Situémonos después de nuestra última guerra civil. Dos grandes
exiliados, Américo Castro y Claudio Sánchez Albornoz, polemizan
violentamente sobre el ser de España. Castro sostiene que España se
construyó después de la invasión islámica en el siglo VIII, no
antes, como resultado de la presencia en nuestro suelo de tres
grandes fuerzas –cristiana, musulmana y judía-, que a partir de ese
momento interactuaron de manera ora conflictiva, ora armónica.
Sánchez Albornoz, por su lado, mantiene que España se construye en
el conflicto con el islam, sí, pero no de modo armónico, sino
bélico, y como actualización de la herencia romana, cristiana y
goda. Esto que decimos, naturalmente, es una simplificación. Quien
quiera profundizar, debe leer las dos grandes obras de referencia
sobre el asunto: de Sánchez Albornoz, España, un enigma histórico, y
de Castro, La realidad histórica de España.

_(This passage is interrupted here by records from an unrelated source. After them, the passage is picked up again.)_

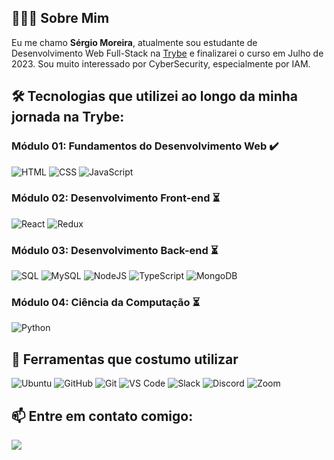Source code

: <!--

-->

## 👨🏻‍💻 Sobre Mim
Eu me chamo **Sérgio Moreira**, atualmente sou estudante de Desenvolvimento Web Full-Stack na [Trybe](https://www.betrybe.com/) e finalizarei o curso em Julho de 2023. Sou muito interessado por CyberSecurity, especialmente por IAM.

## 🛠 Tecnologias que utilizei ao longo da minha jornada na Trybe:

### Módulo 01: Fundamentos do Desenvolvimento Web :heavy_check_mark:
<div>

![HTML](https://img.shields.io/badge/HTML5-E34F26?style=for-the-badge&logo=html5&logoColor=white) 
![CSS](https://img.shields.io/badge/CSS-239120?&style=for-the-badge&logo=css3&logoColor=white)
![JavaScript](https://img.shields.io/badge/JavaScript-F7DF1E?style=for-the-badge&logo=javascript&logoColor=black)

</div>

### Módulo 02: Desenvolvimento Front-end :hourglass_flowing_sand:
<div>

![React](https://img.shields.io/badge/React-20232A?style=for-the-badge&logo=react&logoColor=61DAFB)
![Redux](https://img.shields.io/badge/Redux-593D88?style=for-the-badge&logo=redux&logoColor=white)

</div>

### Módulo 03: Desenvolvimento Back-end :hourglass_flowing_sand:
<div>

![SQL](https://img.shields.io/badge/-SQL-000?style=for-the-badge&logo=MySQL&logoColor=4479A1) 
![MySQL](https://img.shields.io/badge/MySQL-00000F?style=for-the-badge&logo=mysql&logoColor=white)
![NodeJS](https://img.shields.io/badge/Node.js-43853D?style=for-the-badge&logo=node.js&logoColor=white)
![TypeScript](https://img.shields.io/badge/TypeScript-007ACC?style=for-the-badge&logo=typescript&logoColor=white)
![MongoDB](https://img.shields.io/badge/MongoDB-4EA94B?style=for-the-badge&logo=mongodb&logoColor=white) 

</div>

### Módulo 04: Ciência da Computação :hourglass_flowing_sand:
<div>

![Python](https://img.shields.io/badge/-Python-000?style=for-the-badge&logo=python)

</div>

## 🔭 Ferramentas que costumo utilizar
<div>
  
![Ubuntu](https://img.shields.io/badge/Ubuntu-E95420?style=for-the-badge&logo=ubuntu&logoColor=white)
![GitHub](https://img.shields.io/badge/GitHub-100000?style=for-the-badge&logo=github&logoColor=white)
![Git](https://img.shields.io/badge/git%20-%23F05033.svg?&style=for-the-badge&logo=git&logoColor=white)
![VS Code](https://img.shields.io/badge/VSCode-0078D4?style=for-the-badge&logo=visual%20studio%20code&logoColor=white)
![Slack](https://img.shields.io/badge/Slack-4A154B?style=for-the-badge&logo=slack&logoColor=white)
![Discord](https://img.shields.io/badge/Discord-5865F2?style=for-the-badge&logo=discord&logoColor=white)
![Zoom](https://img.shields.io/badge/Zoom-2D8CFF?style=for-the-badge&logo=zoom&logoColor=white)
  
</div>

## 📫  Entre em contato comigo:
<div>
<a href="https://www.linkedin.com/in/s%C3%A9rgio-moreira-silva/" target="_blank"><img src="https://img.shields.io/badge/-LinkedIn-%230077B5?style=for-the-badge&logo=linkedin&logoColor=white" target="_blank"></a>   
<!-- <a href = "mailto:sergioricardomoreirasilva@gmail.com"><img src="https://img.shields.io/badge/Gmail-D14836?style=for-the-badge&logo=gmail&logoColor=white" target="_blank"></a> -->
</div>

<!--
## ⚡ Minhas estatísticas no GitHub 

<div>
<a href="https://github.com/sergiomoreirasjr">
<img height="160em" src="https://github-readme-stats.vercel.app/api/top-langs/?username=sergiomoreirasjr&layout=compact&langs_count=7&theme=dracula"/>
<img height="160em" src="https://github-readme-stats.vercel.app/api?username=sergiomoreirasjr&show_icons=true&theme=dracula&include_all_commits=true&count_private=true"/>
</div>
-->
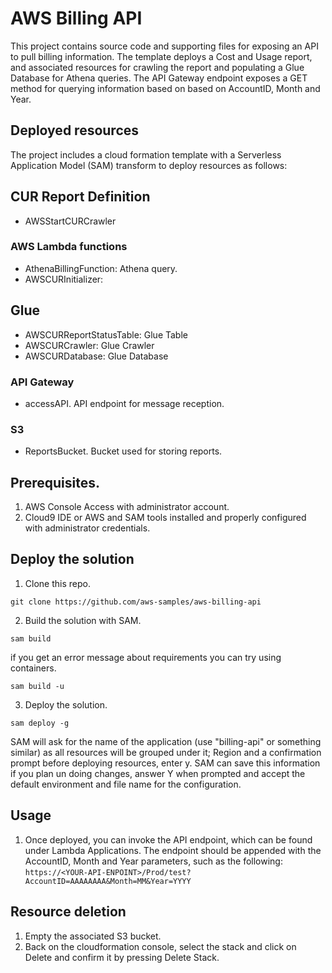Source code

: # AWS Billing API
This project contains source code and supporting files for exposing an API to pull billing information. The template deploys a Cost and Usage report, and associated resources for crawling the report and populating a Glue Database for Athena queries. The API Gateway endpoint exposes a GET method for querying information based on based on AccountID, Month and Year.

## Deployed resources

The project includes a cloud formation template with a Serverless Application Model (SAM) transform to deploy resources as follows:

## CUR Report Definition
- AWSStartCURCrawler

### AWS Lambda functions
- AthenaBillingFunction: Athena query.
- AWSCURInitializer:

## Glue
- AWSCURReportStatusTable: Glue Table
- AWSCURCrawler: Glue Crawler 
- AWSCURDatabase: Glue Database
### API Gateway
- accessAPI. API endpoint for message reception. 

### S3
- ReportsBucket. Bucket used for storing reports.

## Prerequisites.
1. AWS Console Access with administrator account.
1. Cloud9 IDE or AWS and SAM tools installed and properly configured with administrator credentials.

## Deploy the solution
1. Clone this repo.

`git clone https://github.com/aws-samples/aws-billing-api`

2. Build the solution with SAM.

`sam build` 

if you get an error message about requirements you can try using containers.

`sam build -u` 


3. Deploy the solution.

`sam deploy -g`

SAM will ask for the name of the application (use "billing-api" or something similar) as all resources will be grouped under it; Region and a confirmation prompt before deploying resources, enter y.
SAM can save this information if you plan un doing changes, answer Y when prompted and accept the default environment and file name for the configuration.

## Usage
1. Once deployed, you can invoke the API endpoint, which can be found under Lambda Applications. The endpoint should be appended with the AccountID, Month and Year parameters, such as the following:
    `https://<YOUR-API-ENPOINT>/Prod/test?AccountID=AAAAAAAA&Month=MM&Year=YYYY`

## Resource deletion
1. Empty the associated S3 bucket. 
1. Back on the cloudformation console, select the stack and click on Delete and confirm it by pressing Delete Stack. 
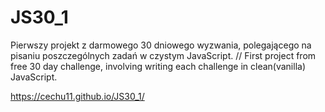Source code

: # JS30_1

Pierwszy projekt z darmowego 30 dniowego wyzwania, polegającego na pisaniu poszczególnych zadań w czystym JavaScript.
//
First project from free 30 day challenge, involving writing each challenge in clean(vanilla) JavaScript.

https://cechu11.github.io/JS30_1/
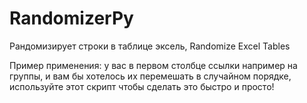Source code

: # RandomizerPy
Рандомизирует строки в таблице эксель, Randomize Excel Tables

Пример применения: у вас в первом столбце ссылки например на группы, и вам бы хотелось их перемешать в случайном порядке, используйте этот скрипт чтобы сделать это быстро и просто!
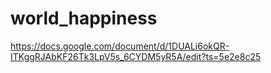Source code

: # world_happiness

https://docs.google.com/document/d/1DUALi6okQR-ITKggRJAbKF26Tk3LpV5s_6CYDM5yR5A/edit?ts=5e2e8c25
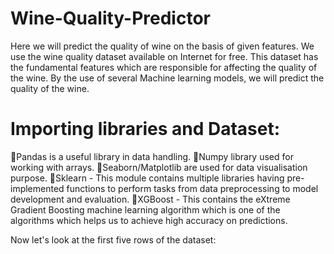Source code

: # Wine-Quality-Predictor
Here we will predict the quality of wine on the basis of given features. We use the wine quality dataset available on Internet for free. 
This dataset has the fundamental features which are responsible for affecting the quality of the wine. By the use of several Machine learning models, we will predict the quality of the wine.

# Importing libraries and Dataset:
🔸Pandas is a useful library in data handling.
🔸Numpy library used for working with arrays.
🔸Seaborn/Matplotlib are used for data visualisation purpose.
🔸Sklearn - This module contains multiple libraries having pre-implemented functions to perform tasks from data preprocessing to model development and evaluation.
🔸XGBoost - This contains the eXtreme Gradient Boosting machine learning algorithm which is one of the algorithms which helps us to achieve high accuracy on predictions.

Now let's look at the first five rows of the dataset:
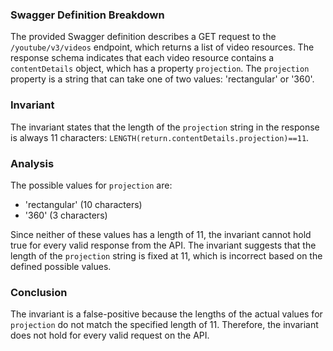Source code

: ### Swagger Definition Breakdown
The provided Swagger definition describes a GET request to the `/youtube/v3/videos` endpoint, which returns a list of video resources. The response schema indicates that each video resource contains a `contentDetails` object, which has a property `projection`. The `projection` property is a string that can take one of two values: 'rectangular' or '360'.

### Invariant
The invariant states that the length of the `projection` string in the response is always 11 characters: `LENGTH(return.contentDetails.projection)==11`. 

### Analysis
The possible values for `projection` are:
- 'rectangular' (10 characters)
- '360' (3 characters)

Since neither of these values has a length of 11, the invariant cannot hold true for every valid response from the API. The invariant suggests that the length of the `projection` string is fixed at 11, which is incorrect based on the defined possible values.

### Conclusion
The invariant is a false-positive because the lengths of the actual values for `projection` do not match the specified length of 11. Therefore, the invariant does not hold for every valid request on the API.

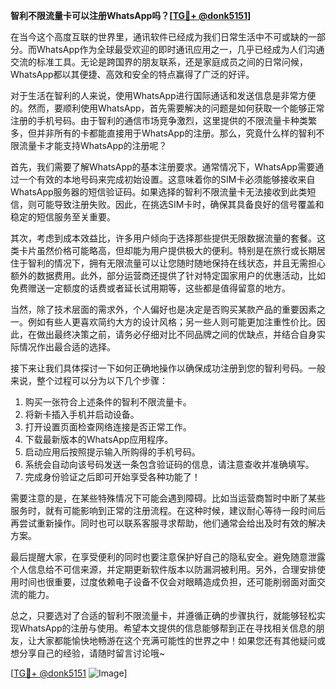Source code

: **智利不限流量卡可以注册WhatsApp吗？[[TG💪+ @donk5151](https://t.me/s/donk5151)]**

在当今这个高度互联的世界里，通讯软件已经成为我们日常生活中不可或缺的一部分。而WhatsApp作为全球最受欢迎的即时通讯应用之一，几乎已经成为人们沟通交流的标准工具。无论是跨国界的朋友联系，还是家庭成员之间的日常问候，WhatsApp都以其便捷、高效和安全的特点赢得了广泛的好评。

对于生活在智利的人来说，使用WhatsApp进行国际通话和发送信息是非常方便的。然而，要顺利使用WhatsApp，首先需要解决的问题是如何获取一个能够正常注册的手机号码。由于智利的通信市场竞争激烈，这里提供的不限流量卡种类繁多，但并非所有的卡都能直接用于WhatsApp的注册。那么，究竟什么样的智利不限流量卡才能支持WhatsApp的注册呢？

首先，我们需要了解WhatsApp的基本注册要求。通常情况下，WhatsApp需要通过一个有效的本地号码来完成初始设置。这意味着你的SIM卡必须能够接收来自WhatsApp服务器的短信验证码。如果选择的智利不限流量卡无法接收到此类短信，则可能导致注册失败。因此，在挑选SIM卡时，确保其具备良好的信号覆盖和稳定的短信服务至关重要。

其次，考虑到成本效益比，许多用户倾向于选择那些提供无限数据流量的套餐。这类卡片虽然价格可能略高，但却能为用户提供极大的便利。特别是在旅行或长期居住于智利的情况下，拥有无限流量可以让您随时随地保持在线状态，并且无需担心额外的数据费用。此外，部分运营商还提供了针对特定国家用户的优惠活动，比如免费赠送一定额度的话费或者延长试用期等，这些都是值得留意的地方。

当然，除了技术层面的需求外，个人偏好也是决定是否购买某款产品的重要因素之一。例如有些人更喜欢简约大方的设计风格；另一些人则可能更加注重性价比。因此，在做出最终决策之前，请务必仔细对比不同品牌之间的优缺点，并结合自身实际情况作出最合适的选择。

接下来让我们具体探讨一下如何正确地操作以确保成功注册到您的智利号码。一般来说，整个过程可以分为以下几个步骤：

1. 购买一张符合上述条件的智利不限流量卡。
2. 将新卡插入手机并启动设备。
3. 打开设置页面检查网络连接是否正常工作。
4. 下载最新版本的WhatsApp应用程序。
5. 启动应用后按照提示输入所购得的手机号码。
6. 系统会自动向该号码发送一条包含验证码的信息，请注意查收并准确填写。
7. 完成身份验证之后即可开始享受各种功能了！

需要注意的是，在某些特殊情况下可能会遇到障碍。比如当运营商暂时中断了某些服务时，就有可能影响到正常的注册流程。在这种时候，建议耐心等待一段时间后再尝试重新操作。同时也可以联系客服寻求帮助，他们通常会给出及时有效的解决方案。

最后提醒大家，在享受便利的同时也要注意保护好自己的隐私安全。避免随意泄露个人信息给不可信来源，并定期更新软件版本以防漏洞被利用。另外，合理安排使用时间也很重要，过度依赖电子设备不仅会对眼睛造成负担，还可能削弱面对面交流的能力。

总之，只要选对了合适的智利不限流量卡，并遵循正确的步骤执行，就能够轻松实现WhatsApp的注册与使用。希望本文提供的信息能够帮到正在寻找相关信息的朋友，让大家都能愉快地畅游在这个充满可能性的世界之中！如果您还有其他疑问或想分享自己的经验，请随时留言讨论哦~

[[TG💪+ @donk5151](https://t.me/s/donk5151) ![Image](https://i.postimg.cc/rwNCRYN7/Snipaste-2025-04-30-17-27-05.png)]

Ahora bien, el debate, en los últimos años, se ha encanallado. Entre
otras cosas, por el concurso de historiadores proseparatistas, como
Henry Kamen, que ha descubierto la extraordinaria novedad de que
España no ha existido nunca. Pero de estas cosas, mejor apartarse,
porque, como dijo Pérez-Reverte sobre este caballero, “empiezas
dejando que un inglés te toque los huevos, y nunca se sabe”. Lo
importante es que la endeblez del debate intelectual español ha
hecho que todas aquellas viejas ideas, ahora deformadas, vayan
degradándose hasta plantearse en términos burdos. La vieja negación
de la España cristiana da en negación de España en general y,
después, deriva en simpatía hacia el enemigo secular de esa España;
es decir, el moro. Y como, además, el moro imaginario es pobre, una
víctima explotada por el capitalismo occidental, la izquierda siente
gran atracción hacia su causa. Así, de Castro se pasa a Goytisolo y
de éste a Zapatero. Una decadencia.
El “síndrome de Don Julián”
Sabiendo esto es más fácil entender por qué la izquierda ama el
islam. Para empezar tenemos el síndrome de Don Julián, que es una
afección típicamente española: aparece cuando uno, por intensa
insatisfacción u odio hacia lo español en general, da en juzgar que
ellos son los buenos, pues España es, esencialmente, lo malo. Así,
se experimente simpatía hacia todo lo que nos erosiona, ya sea la
leyenda negra, ya sea el Eterno Moro.
Además, hay que añadir otro elemento, que es de orden ideológico y
extensible a toda la izquierda occidental: una mal digestión de la
obra de Franz Fanon, el autor de Los condenados de la tierra, que
aplicó al escenario colonial su fusión de socialismo con el
nacionalismo revolucionario. Desde Fanon, la izquierda, que ya no
podía ser soviética, encontró un nuevo mito redentor: había que
liberar del yugo occidental a los condenados de la tierra:
africanos, sudamericanos o musulmanes.
Eso no basta para explicar tanta maurofilia. Hay más: el instinto de
rendición a los bárbaros, visible en toda situación histórica de
decadencia. El instinto de rendición a los bárbaros afecta
especialmente a sectores acomodados, y puede describirse como una
inclinación a claudicar ante la amenaza exterior. Aquí pesan el
miedo a perder lo que uno posee y una cierta mala conciencia de ser
beneficiario de la injusticia. Por eso, con frecuencia, este
instinto se envuelve en un discurso pacifista o panfilista del tipo
“¿no seremos nosotros la verdadera amenaza?”. Ahí, sólo resta abrir
las pertas.
Y no perdamos de vista la cuestión religiosa. La izquierda sólo ve
la religión como una flaqueza que el progreso debe disolver. Así,
busca negar legitimidad a la tradición religiosa propia, equipararla
con las demás religiones y utilizar a unas contra otras en una
estrategia de desespiritualización.
El imperativo de que “España deje de ser católica” nunca abandonó a
la izquierda. Hoy vivimos otro asalto a la Cruz: por eso nuestra
izquierda le gustan tanto los moros.